Data extract

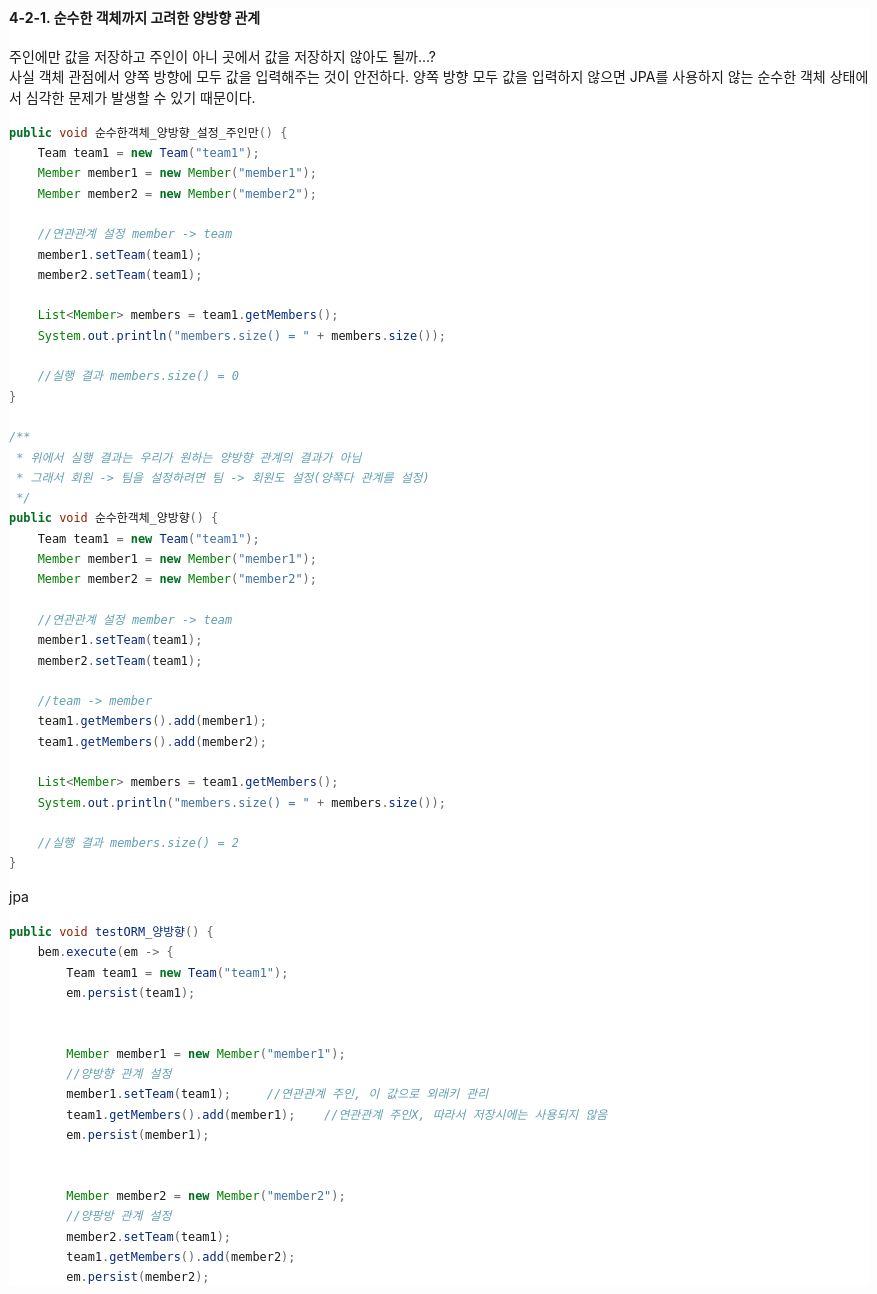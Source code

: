 #### 4-2-1. 순수한 객체까지 고려한 양방향 관계
주인에만 값을 저장하고 주인이 아니 곳에서 값을 저장하지 않아도 될까...?     
사실 객체 관점에서 양쪽 방향에 모두 값을 입력해주는 것이 안전하다. 양쪽 방향 모두 값을 입력하지 않으면 JPA를 사용하지 않는 순수한 객체 상태에서 심각한 문제가 발생할 수 있기 때문이다.
```java
public void 순수한객체_양방향_설정_주인만() {
    Team team1 = new Team("team1");
    Member member1 = new Member("member1");
    Member member2 = new Member("member2");

    //연관관계 설정 member -> team
    member1.setTeam(team1);
    member2.setTeam(team1);

    List<Member> members = team1.getMembers();
    System.out.println("members.size() = " + members.size());

    //실행 결과 members.size() = 0
}

/**
 * 위에서 실행 결과는 우리가 원하는 양방향 관계의 결과가 아님
 * 그래서 회원 -> 팀을 설정하려면 팀 -> 회원도 설정(양쪽다 관계를 설정)
 */
public void 순수한객체_양방향() {
    Team team1 = new Team("team1");
    Member member1 = new Member("member1");
    Member member2 = new Member("member2");
    
    //연관관계 설정 member -> team
    member1.setTeam(team1);
    member2.setTeam(team1);
    
    //team -> member
    team1.getMembers().add(member1);
    team1.getMembers().add(member2);
    
    List<Member> members = team1.getMembers();
    System.out.println("members.size() = " + members.size());
    
    //실행 결과 members.size() = 2
}
```
jpa
```java
public void testORM_양방향() {
    bem.execute(em -> {
        Team team1 = new Team("team1");
        em.persist(team1);


        Member member1 = new Member("member1");
        //양방향 관계 설정
        member1.setTeam(team1);     //연관관계 주인, 이 값으로 외래키 관리
        team1.getMembers().add(member1);    //연관관계 주인X, 따라서 저장시에는 사용되지 않음
        em.persist(member1);


        Member member2 = new Member("member2");
        //양팡방 관계 설정
        member2.setTeam(team1);
        team1.getMembers().add(member2);
        em.persist(member2);

```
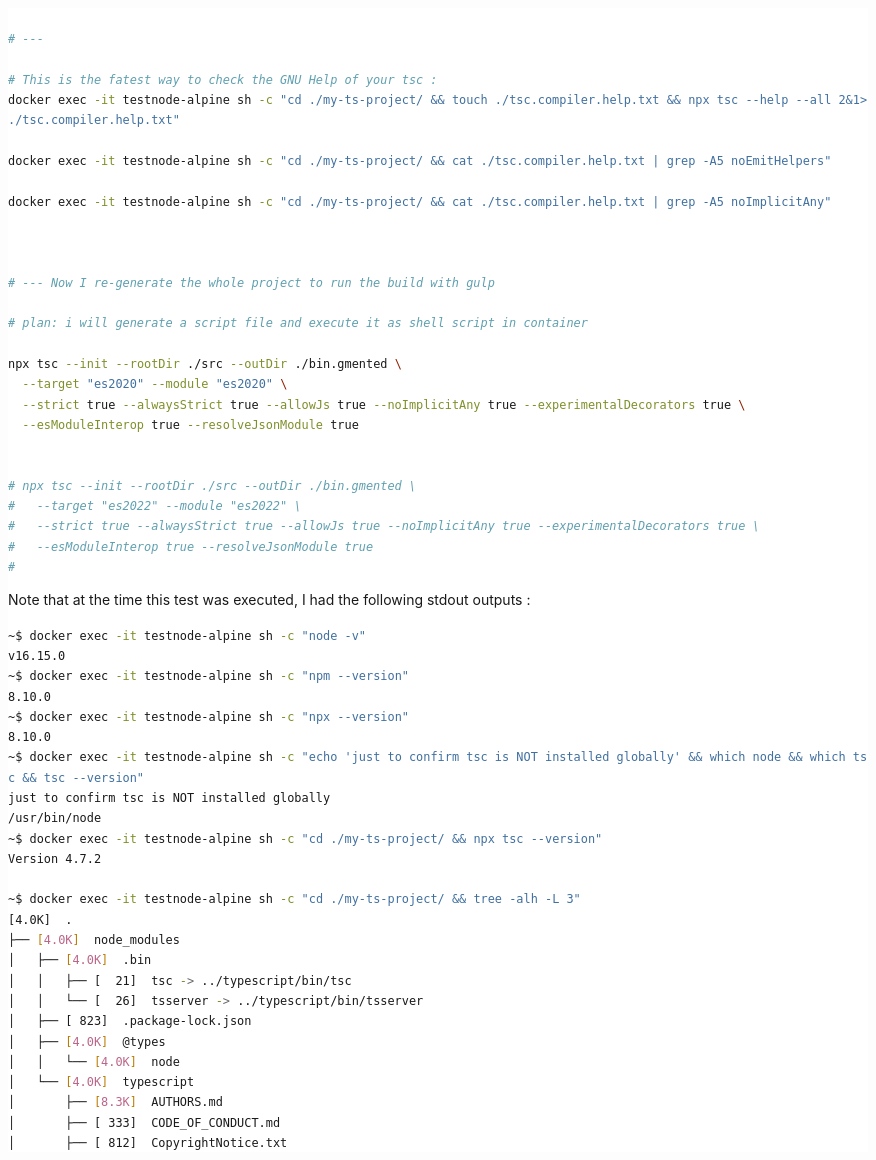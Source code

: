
 ```bash

# ---

# This is the fatest way to check the GNU Help of your tsc :
docker exec -it testnode-alpine sh -c "cd ./my-ts-project/ && touch ./tsc.compiler.help.txt && npx tsc --help --all 2&1> ./tsc.compiler.help.txt"

docker exec -it testnode-alpine sh -c "cd ./my-ts-project/ && cat ./tsc.compiler.help.txt | grep -A5 noEmitHelpers"

docker exec -it testnode-alpine sh -c "cd ./my-ts-project/ && cat ./tsc.compiler.help.txt | grep -A5 noImplicitAny"



# --- Now I re-generate the whole project to run the build with gulp

# plan: i will generate a script file and execute it as shell script in container

npx tsc --init --rootDir ./src --outDir ./bin.gmented \
  --target "es2020" --module "es2020" \
  --strict true --alwaysStrict true --allowJs true --noImplicitAny true --experimentalDecorators true \
  --esModuleInterop true --resolveJsonModule true


# npx tsc --init --rootDir ./src --outDir ./bin.gmented \
#   --target "es2022" --module "es2022" \
#   --strict true --alwaysStrict true --allowJs true --noImplicitAny true --experimentalDecorators true \
#   --esModuleInterop true --resolveJsonModule true
#
```


Note that at the time this test was executed, I had the following stdout outputs :

```bash
~$ docker exec -it testnode-alpine sh -c "node -v"
v16.15.0
~$ docker exec -it testnode-alpine sh -c "npm --version"
8.10.0
~$ docker exec -it testnode-alpine sh -c "npx --version"
8.10.0
~$ docker exec -it testnode-alpine sh -c "echo 'just to confirm tsc is NOT installed globally' && which node && which tsc && tsc --version"
just to confirm tsc is NOT installed globally
/usr/bin/node
~$ docker exec -it testnode-alpine sh -c "cd ./my-ts-project/ && npx tsc --version"
Version 4.7.2

~$ docker exec -it testnode-alpine sh -c "cd ./my-ts-project/ && tree -alh -L 3"
[4.0K]  .
├── [4.0K]  node_modules
│   ├── [4.0K]  .bin
│   │   ├── [  21]  tsc -> ../typescript/bin/tsc
│   │   └── [  26]  tsserver -> ../typescript/bin/tsserver
│   ├── [ 823]  .package-lock.json
│   ├── [4.0K]  @types
│   │   └── [4.0K]  node
│   └── [4.0K]  typescript
│       ├── [8.3K]  AUTHORS.md
│       ├── [ 333]  CODE_OF_CONDUCT.md
│       ├── [ 812]  CopyrightNotice.txt
```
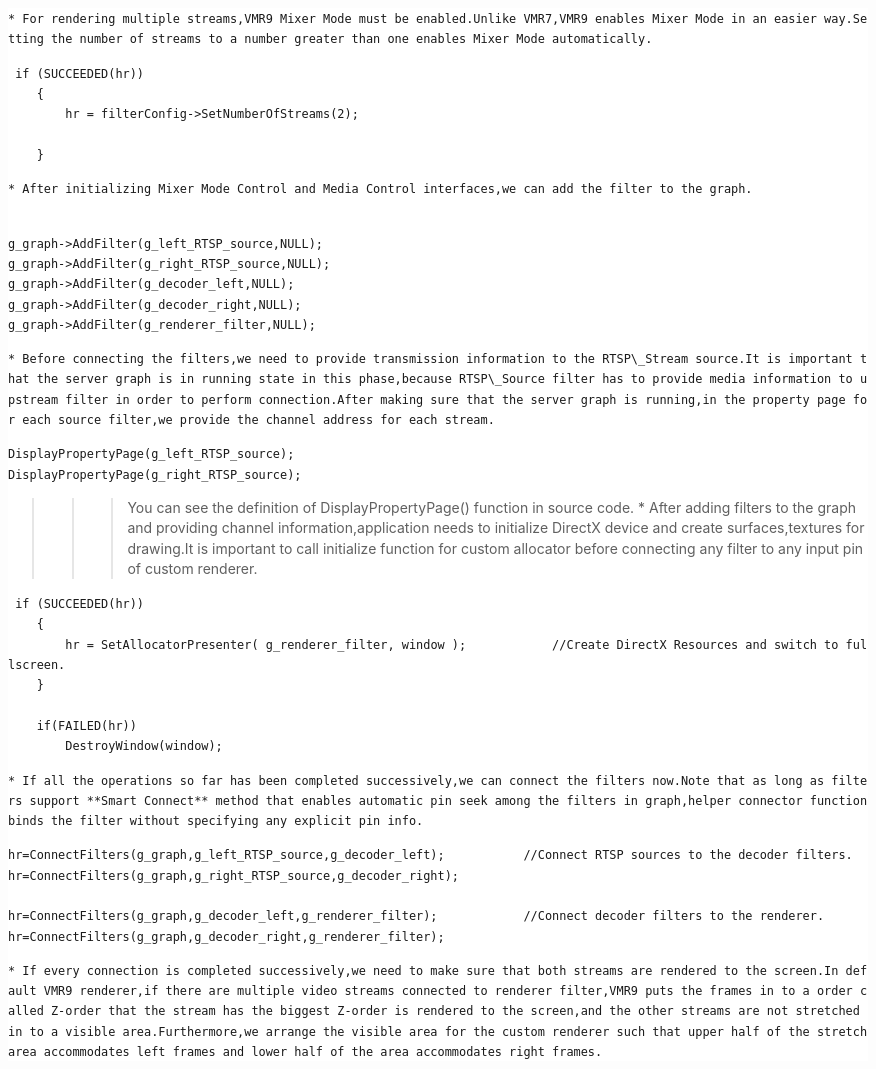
 ```
```
    * For rendering multiple streams,VMR9 Mixer Mode must be enabled.Unlike VMR7,VMR9 enables Mixer Mode in an easier way.Setting the number of streams to a number greater than one enables Mixer Mode automatically.
```
 if (SUCCEEDED(hr))
    {
        hr = filterConfig->SetNumberOfStreams(2);
				
    }
```
    * After initializing Mixer Mode Control and Media Control interfaces,we can add the filter to the graph.
```

g_graph->AddFilter(g_left_RTSP_source,NULL);		
g_graph->AddFilter(g_right_RTSP_source,NULL);
g_graph->AddFilter(g_decoder_left,NULL);
g_graph->AddFilter(g_decoder_right,NULL);
g_graph->AddFilter(g_renderer_filter,NULL);

```
    * Before connecting the filters,we need to provide transmission information to the RTSP\_Stream source.It is important that the server graph is in running state in this phase,because RTSP\_Source filter has to provide media information to upstream filter in order to perform connection.After making sure that the server graph is running,in the property page for each source filter,we provide the channel address for each stream.
```
DisplayPropertyPage(g_left_RTSP_source);
DisplayPropertyPage(g_right_RTSP_source);
```
> > > You can see the definition of DisplayPropertyPage() function in source code.
    * After adding filters to the graph and providing channel information,application needs to initialize DirectX device and create surfaces,textures for drawing.It is important to call initialize function for custom allocator before connecting any filter to any input pin of custom renderer.
```
 if (SUCCEEDED(hr))
    {
        hr = SetAllocatorPresenter( g_renderer_filter, window );			//Create DirectX Resources and switch to fullscreen.
    }

	if(FAILED(hr))
		DestroyWindow(window);
```
    * If all the operations so far has been completed successively,we can connect the filters now.Note that as long as filters support **Smart Connect** method that enables automatic pin seek among the filters in graph,helper connector function binds the filter without specifying any explicit pin info.
```
hr=ConnectFilters(g_graph,g_left_RTSP_source,g_decoder_left);			//Connect RTSP sources to the decoder filters.
hr=ConnectFilters(g_graph,g_right_RTSP_source,g_decoder_right);

hr=ConnectFilters(g_graph,g_decoder_left,g_renderer_filter);			//Connect decoder filters to the renderer.
hr=ConnectFilters(g_graph,g_decoder_right,g_renderer_filter);
```
    * If every connection is completed successively,we need to make sure that both streams are rendered to the screen.In default VMR9 renderer,if there are multiple video streams connected to renderer filter,VMR9 puts the frames in to a order called Z-order that the stream has the biggest Z-order is rendered to the screen,and the other streams are not stretched in to a visible area.Furthermore,we arrange the visible area for the custom renderer such that upper half of the stretch area accommodates left frames and lower half of the area accommodates right frames.
```
```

Work to complete
Output nothing but an exact retyping of the material, pictures excluded.

Answer to the exercise
Source code

: #### 4-2-1. 순수한 객체까지 고려한 양방향 관계
주인에만 값을 저장하고 주인이 아니 곳에서 값을 저장하지 않아도 될까...?     
사실 객체 관점에서 양쪽 방향에 모두 값을 입력해주는 것이 안전하다. 양쪽 방향 모두 값을 입력하지 않으면 JPA를 사용하지 않는 순수한 객체 상태에서 심각한 문제가 발생할 수 있기 때문이다.
```java
public void 순수한객체_양방향_설정_주인만() {
    Team team1 = new Team("team1");
    Member member1 = new Member("member1");
    Member member2 = new Member("member2");

    //연관관계 설정 member -> team
    member1.setTeam(team1);
    member2.setTeam(team1);

    List<Member> members = team1.getMembers();
    System.out.println("members.size() = " + members.size());

    //실행 결과 members.size() = 0
}

/**
 * 위에서 실행 결과는 우리가 원하는 양방향 관계의 결과가 아님
 * 그래서 회원 -> 팀을 설정하려면 팀 -> 회원도 설정(양쪽다 관계를 설정)
 */
public void 순수한객체_양방향() {
    Team team1 = new Team("team1");
    Member member1 = new Member("member1");
    Member member2 = new Member("member2");
    
    //연관관계 설정 member -> team
    member1.setTeam(team1);
    member2.setTeam(team1);
    
    //team -> member
    team1.getMembers().add(member1);
    team1.getMembers().add(member2);
    
    List<Member> members = team1.getMembers();
    System.out.println("members.size() = " + members.size());
    
    //실행 결과 members.size() = 2
}
```
jpa
```java
public void testORM_양방향() {
    bem.execute(em -> {
        Team team1 = new Team("team1");
        em.persist(team1);


        Member member1 = new Member("member1");
        //양방향 관계 설정
        member1.setTeam(team1);     //연관관계 주인, 이 값으로 외래키 관리
        team1.getMembers().add(member1);    //연관관계 주인X, 따라서 저장시에는 사용되지 않음
        em.persist(member1);


        Member member2 = new Member("member2");
        //양팡방 관계 설정
        member2.setTeam(team1);
        team1.getMembers().add(member2);
        em.persist(member2);

```
Source code

:
 ```bash

# ---

# This is the fatest way to check the GNU Help of your tsc :
docker exec -it testnode-alpine sh -c "cd ./my-ts-project/ && touch ./tsc.compiler.help.txt && npx tsc --help --all 2&1> ./tsc.compiler.help.txt"

docker exec -it testnode-alpine sh -c "cd ./my-ts-project/ && cat ./tsc.compiler.help.txt | grep -A5 noEmitHelpers"

docker exec -it testnode-alpine sh -c "cd ./my-ts-project/ && cat ./tsc.compiler.help.txt | grep -A5 noImplicitAny"



# --- Now I re-generate the whole project to run the build with gulp

# plan: i will generate a script file and execute it as shell script in container

npx tsc --init --rootDir ./src --outDir ./bin.gmented \
  --target "es2020" --module "es2020" \
  --strict true --alwaysStrict true --allowJs true --noImplicitAny true --experimentalDecorators true \
  --esModuleInterop true --resolveJsonModule true


# npx tsc --init --rootDir ./src --outDir ./bin.gmented \
#   --target "es2022" --module "es2022" \
#   --strict true --alwaysStrict true --allowJs true --noImplicitAny true --experimentalDecorators true \
#   --esModuleInterop true --resolveJsonModule true
#
```


Note that at the time this test was executed, I had the following stdout outputs :

```bash
~$ docker exec -it testnode-alpine sh -c "node -v"
v16.15.0
~$ docker exec -it testnode-alpine sh -c "npm --version"
8.10.0
~$ docker exec -it testnode-alpine sh -c "npx --version"
8.10.0
~$ docker exec -it testnode-alpine sh -c "echo 'just to confirm tsc is NOT installed globally' && which node && which tsc && tsc --version"
just to confirm tsc is NOT installed globally
/usr/bin/node
~$ docker exec -it testnode-alpine sh -c "cd ./my-ts-project/ && npx tsc --version"
Version 4.7.2

~$ docker exec -it testnode-alpine sh -c "cd ./my-ts-project/ && tree -alh -L 3"
[4.0K]  .
├── [4.0K]  node_modules
│   ├── [4.0K]  .bin
│   │   ├── [  21]  tsc -> ../typescript/bin/tsc
│   │   └── [  26]  tsserver -> ../typescript/bin/tsserver
│   ├── [ 823]  .package-lock.json
│   ├── [4.0K]  @types
│   │   └── [4.0K]  node
│   └── [4.0K]  typescript
│       ├── [8.3K]  AUTHORS.md
│       ├── [ 333]  CODE_OF_CONDUCT.md
│       ├── [ 812]  CopyrightNotice.txt
```
 ```
```
    * For rendering multiple streams,VMR9 Mixer Mode must be enabled.Unlike VMR7,VMR9 enables Mixer Mode in an easier way.Setting the number of streams to a number greater than one enables Mixer Mode automatically.
```
 if (SUCCEEDED(hr))
    {
        hr = filterConfig->SetNumberOfStreams(2);
				
    }
```
    * After initializing Mixer Mode Control and Media Control interfaces,we can add the filter to the graph.
```

g_graph->AddFilter(g_left_RTSP_source,NULL);		
g_graph->AddFilter(g_right_RTSP_source,NULL);
g_graph->AddFilter(g_decoder_left,NULL);
g_graph->AddFilter(g_decoder_right,NULL);
g_graph->AddFilter(g_renderer_filter,NULL);

```
    * Before connecting the filters,we need to provide transmission information to the RTSP\_Stream source.It is important that the server graph is in running state in this phase,because RTSP\_Source filter has to provide media information to upstream filter in order to perform connection.After making sure that the server graph is running,in the property page for each source filter,we provide the channel address for each stream.
```
DisplayPropertyPage(g_left_RTSP_source);
DisplayPropertyPage(g_right_RTSP_source);
```
> > > You can see the definition of DisplayPropertyPage() function in source code.
    * After adding filters to the graph and providing channel information,application needs to initialize DirectX device and create surfaces,textures for drawing.It is important to call initialize function for custom allocator before connecting any filter to any input pin of custom renderer.
```
 if (SUCCEEDED(hr))
    {
        hr = SetAllocatorPresenter( g_renderer_filter, window );			//Create DirectX Resources and switch to fullscreen.
    }

	if(FAILED(hr))
		DestroyWindow(window);
```
    * If all the operations so far has been completed successively,we can connect the filters now.Note that as long as filters support **Smart Connect** method that enables automatic pin seek among the filters in graph,helper connector function binds the filter without specifying any explicit pin info.
```
hr=ConnectFilters(g_graph,g_left_RTSP_source,g_decoder_left);			//Connect RTSP sources to the decoder filters.
hr=ConnectFilters(g_graph,g_right_RTSP_source,g_decoder_right);

hr=ConnectFilters(g_graph,g_decoder_left,g_renderer_filter);			//Connect decoder filters to the renderer.
hr=ConnectFilters(g_graph,g_decoder_right,g_renderer_filter);
```
    * If every connection is completed successively,we need to make sure that both streams are rendered to the screen.In default VMR9 renderer,if there are multiple video streams connected to renderer filter,VMR9 puts the frames in to a order called Z-order that the stream has the biggest Z-order is rendered to the screen,and the other streams are not stretched in to a visible area.Furthermore,we arrange the visible area for the custom renderer such that upper half of the stretch area accommodates left frames and lower half of the area accommodates right frames.
```
```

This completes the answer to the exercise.